The difference spent time makes…
I wonder to myself as Dave walks by – What changed about that perception of self that Dave had that he no longer wanted to be a Warlock or Raider in some video game then himself in his real life? How is it that our perception of time and how we spend it changes as we become more and less involved in the digital world? Just a few years prior, Dave described his lived experience of not being on the computer as hell, and now he so casually dismissed it that I almost don’t believe it, even to this day. There has to be a factor in the experience of time, somewhere between us perceiving time and us perceiving coexisting with things we feel would naturally help us survive. We really do attempt to meet needs in the most interesting ways. We try to meet our needs much so, that we actively focus on expanding the experience of doing things we enjoy to the point that time itself shifts. Even if this is just perception, it’s still an interesting self soothing strategy that to me as a therapist makes excellent sense. Dave was trying to do this with his computer time, and found a way to apply this skill to more effective means at practical self care in his real life. Hopefully we can appreciate our time more powerfully, and the time of our clients, with technology or not, so that it could be used in this way as well.

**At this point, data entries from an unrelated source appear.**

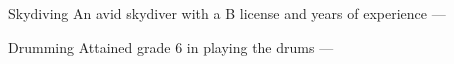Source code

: 

\begin{cvhonors}

  \cvhonor
    {Skydiving} %
    {An avid skydiver with a B license and years of experience} %
    {} %
    {---} %

  \cvhonor
    {Drumming} %
    {Attained grade 6 in playing the drums} %
    {} %
    {---} %

\end{cvhonors}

This appreciation for time is shown not only by our own relationships with technology, but with how we create the technology which we use daily. As much as we can look at the constant speeding up and growth of technology and find something to be concerned about, the variation and availability of ways to express yourself continues to rise as well. Just like how Dave was able to find ways to express himself which did not involve his online guild, we continue to developing technology which could offer someone, somewhere a more nuanced or emotionally safe strategy for self expression and care. Maybe this speeding up and complication of time and technology isn’t the most horrible dynamic in the world? In the end, it seems that despite the time Dave spend with technology, he doesn’t resent it. Dave only avoids it now, much to his benefit.
How do we create that type of mindfulness in practice that we are able to actually fulfill the full potential of these types of technology and our using them to help others? Maybe only time will tell.